Ma con pene certe – Il Fatto Quotidiano

Caro Gad, non starò qui a smentire chi mi dipinge come un sadico aguzzino che gode per le sofferenze dei detenuti. Smentire i pregiudizi, in questo Paese di ultrà, è inutile. Tu scrivi che io ho “scherzato” sulle “persone recluse in carcere al tempo del Covid”. Ma io non scherzavo affatto.
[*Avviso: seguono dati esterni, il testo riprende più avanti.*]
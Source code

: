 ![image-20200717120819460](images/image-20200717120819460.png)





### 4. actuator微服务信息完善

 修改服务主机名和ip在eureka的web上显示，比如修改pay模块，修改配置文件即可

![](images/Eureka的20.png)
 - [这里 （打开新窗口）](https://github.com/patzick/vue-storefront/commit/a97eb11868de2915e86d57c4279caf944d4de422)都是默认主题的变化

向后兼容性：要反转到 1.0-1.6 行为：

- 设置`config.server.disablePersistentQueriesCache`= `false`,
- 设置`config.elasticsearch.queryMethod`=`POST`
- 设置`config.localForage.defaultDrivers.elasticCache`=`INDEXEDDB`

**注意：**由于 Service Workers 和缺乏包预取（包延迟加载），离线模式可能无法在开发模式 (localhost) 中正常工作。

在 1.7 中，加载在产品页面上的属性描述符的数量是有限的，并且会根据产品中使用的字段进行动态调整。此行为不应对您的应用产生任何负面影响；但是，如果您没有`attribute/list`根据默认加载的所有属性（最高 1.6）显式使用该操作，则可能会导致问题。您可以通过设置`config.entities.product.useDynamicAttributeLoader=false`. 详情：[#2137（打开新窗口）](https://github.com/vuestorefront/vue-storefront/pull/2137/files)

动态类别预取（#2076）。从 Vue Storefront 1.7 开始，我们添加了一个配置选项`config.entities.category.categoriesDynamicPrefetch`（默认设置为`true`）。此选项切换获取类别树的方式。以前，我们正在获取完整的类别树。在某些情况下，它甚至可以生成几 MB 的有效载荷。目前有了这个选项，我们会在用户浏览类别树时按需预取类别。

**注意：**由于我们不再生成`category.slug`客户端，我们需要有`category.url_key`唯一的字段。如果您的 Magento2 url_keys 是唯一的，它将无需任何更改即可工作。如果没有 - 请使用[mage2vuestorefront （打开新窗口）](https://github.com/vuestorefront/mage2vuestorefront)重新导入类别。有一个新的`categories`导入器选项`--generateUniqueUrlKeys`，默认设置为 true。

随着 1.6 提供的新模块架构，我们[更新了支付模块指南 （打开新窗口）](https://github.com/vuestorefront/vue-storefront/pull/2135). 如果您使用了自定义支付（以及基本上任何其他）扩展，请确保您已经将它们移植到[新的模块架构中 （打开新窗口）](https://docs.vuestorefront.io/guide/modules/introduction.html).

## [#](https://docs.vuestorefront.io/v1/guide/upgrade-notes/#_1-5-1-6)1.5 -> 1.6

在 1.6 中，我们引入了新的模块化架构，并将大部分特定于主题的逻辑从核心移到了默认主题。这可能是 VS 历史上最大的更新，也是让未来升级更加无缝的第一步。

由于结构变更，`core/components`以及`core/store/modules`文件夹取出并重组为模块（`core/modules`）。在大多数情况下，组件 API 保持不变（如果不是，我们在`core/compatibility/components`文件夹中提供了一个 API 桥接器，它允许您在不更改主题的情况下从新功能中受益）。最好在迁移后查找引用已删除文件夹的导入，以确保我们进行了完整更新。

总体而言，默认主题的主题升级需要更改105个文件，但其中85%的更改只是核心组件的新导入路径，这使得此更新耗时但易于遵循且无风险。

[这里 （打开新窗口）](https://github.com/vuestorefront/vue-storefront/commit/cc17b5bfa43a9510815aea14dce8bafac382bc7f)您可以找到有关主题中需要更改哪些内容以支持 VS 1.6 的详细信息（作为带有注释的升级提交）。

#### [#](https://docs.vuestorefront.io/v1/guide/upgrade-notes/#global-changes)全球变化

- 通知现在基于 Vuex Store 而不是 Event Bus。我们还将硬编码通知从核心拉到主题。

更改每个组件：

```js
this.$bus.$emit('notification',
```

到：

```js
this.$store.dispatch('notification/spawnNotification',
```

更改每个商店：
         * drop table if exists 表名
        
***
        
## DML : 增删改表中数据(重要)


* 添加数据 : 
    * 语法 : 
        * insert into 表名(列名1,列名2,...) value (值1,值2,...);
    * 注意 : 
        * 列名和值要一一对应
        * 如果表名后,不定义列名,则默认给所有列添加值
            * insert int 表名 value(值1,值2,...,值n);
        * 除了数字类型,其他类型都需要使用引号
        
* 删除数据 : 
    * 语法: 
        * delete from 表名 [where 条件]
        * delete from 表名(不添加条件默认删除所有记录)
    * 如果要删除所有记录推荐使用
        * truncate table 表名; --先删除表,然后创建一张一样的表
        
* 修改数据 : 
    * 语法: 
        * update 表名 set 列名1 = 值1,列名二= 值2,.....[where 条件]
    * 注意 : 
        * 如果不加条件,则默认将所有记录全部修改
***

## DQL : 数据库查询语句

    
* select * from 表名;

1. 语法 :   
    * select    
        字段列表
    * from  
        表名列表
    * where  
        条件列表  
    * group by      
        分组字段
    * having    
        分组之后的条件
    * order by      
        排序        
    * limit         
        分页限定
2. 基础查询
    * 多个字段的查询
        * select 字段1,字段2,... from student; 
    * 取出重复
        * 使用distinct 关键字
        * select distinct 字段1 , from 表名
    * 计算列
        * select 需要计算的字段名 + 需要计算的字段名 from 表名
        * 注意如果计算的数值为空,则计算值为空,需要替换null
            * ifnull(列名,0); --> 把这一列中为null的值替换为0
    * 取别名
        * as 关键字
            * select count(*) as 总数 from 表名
Ho citato i dati dei morti per Covid dentro e fuori dal carcere in nove mesi di pandemia: 5 su circa 100mila persone passate o rimaste nelle carceri (i 52-53mila detenuti medi non sono sempre gli stessi: ogni anno entrano circa 50mila “nuovi giunti” ed escono quasi altrettanti reclusi per fine pena o misure alternative); e 55.500 su 60 milioni di italiani (i paragoni con i positivi sono impossibili, perché si sa quanti sono nelle carceri, ma non quanti sono fuori). Quindi chi sta fuori rischia circa 20 volte più di chi sta dentro. Ed è del tutto insensato pensare di proteggere i detenuti mandandoli fuori: cioè a spasso se non hanno una casa e in ambienti perlopiù angusti e affollati se ne hanno una. Sovraffollamento per sovraffollamento, chi sta in cella ha il doppio vantaggio di incontrare meno potenziali infetti e di ricevere più controlli di chi abita in un bilocale. Non esiste chi “condivide una cella sovraffollata con dei positivi, per quanto asintomatici”. In carcere i nuovi giunti vengono isolati fino al doppio tampone negativo e solo dopo trasferiti in cella con gli altri.

E, appena si scopre un positivo, scatta l’isolamento col “tamponamento” di tutti gli altri ospiti dell’istituto. Altro che Rsa. Sgombrato il campo dal tema Covid – ultimo pretesto per invocare altre amnistie, indulti e “liberi tutti” nel Paese che ne detiene il record mondiale – parliamo delle carceri. È vero: sono “una tragedia nella tragedia”, “incivile e criminogena” per la fatiscenza delle strutture, il sovraffollamento, la penuria di agenti ed educatori. Ma la soluzione, per me, è costruirne di nuove per garantire ai detenuti condizioni di minima decenza. Per te e altri è mandare e tener fuori decine di migliaia di condannati. Come se il numero dei detenuti fosse una variabile indipendente da quello dei reati e dei delinquenti.

Sfido io che nel 1991 era molto inferiore: l’amnistia del ‘90 ne aveva liberati 6mila e lasciati fuori il doppio o il triplo. E gli immigrati erano 625mila, contro gli attuali 5,3 milioni (più gli irregolari). Ma da allora non c’è stato alcun “poderoso incremento del tasso di incarcerazione”, anzi, tutto il contrario: nel 1992 entrarono in carcere 93mila nuovi detenuti, nel 1993 e nel 1994 98 mila l’anno, mentre negli ultimi anni sono scesi a 48-50mila (metà).

L’aumento dei reclusi medi non dipende dai maggiori ingressi, ma dalle permanenze più lunghe, dovute alle leggi “securitarie” di destra e sinistra. Criticabilissime, ma non fino a trovare strano se chi spaccia droga, italiano o straniero, sta al fresco per un po’. Il guaio delle carceri non è un eccesso di detenuti, ma un difetto di posti cella. Infatti gli altri Paesi Ue hanno quasi tutti un rapporto detenuti/abitanti uguale o superiore al nostro.

Tu vorresti liberare le “persone non pericolose”. Ma il Codice penale commina la “reclusione” ai colpevoli di una lunga serie di reati, non solo a chi minaccia l’incolumità altrui. Sia che rubi col grimaldello, sia che rubi in guanti gialli. I B., i Formigoni, i Verdini sono pericolosi e dovrebbero stare in carcere anche se non torcono un capello a nessuno. Anch’io ho a cuore la sorte dei detenuti, purché restino tali. E ho a cuore la pena “rieducativa”, purché sia una pena: non finta, ma certa ed espiata fino all’ultimo giorno.

Poi c’è chi, come Manconi&C., vuole abolire il carcere (spero non Saviano, altrimenti stenterei a capire il senso delle sue sacrosante denunce contro i camorristi, se poi vanno lasciati liberi). Posizione per me assurda, in mancanza di alternative praticabili, ma rispettabile. A tre condizioni, però: 1) chi vuole abolire il carcere non usi come scusa il Covid, taroccando i dati; 2) se gli svaligiano la casa, non chiami la polizia; 3) non si meravigli se le destre più becere spopolano, perché chi semina impunità è da sempre il migliore alleato delle forche.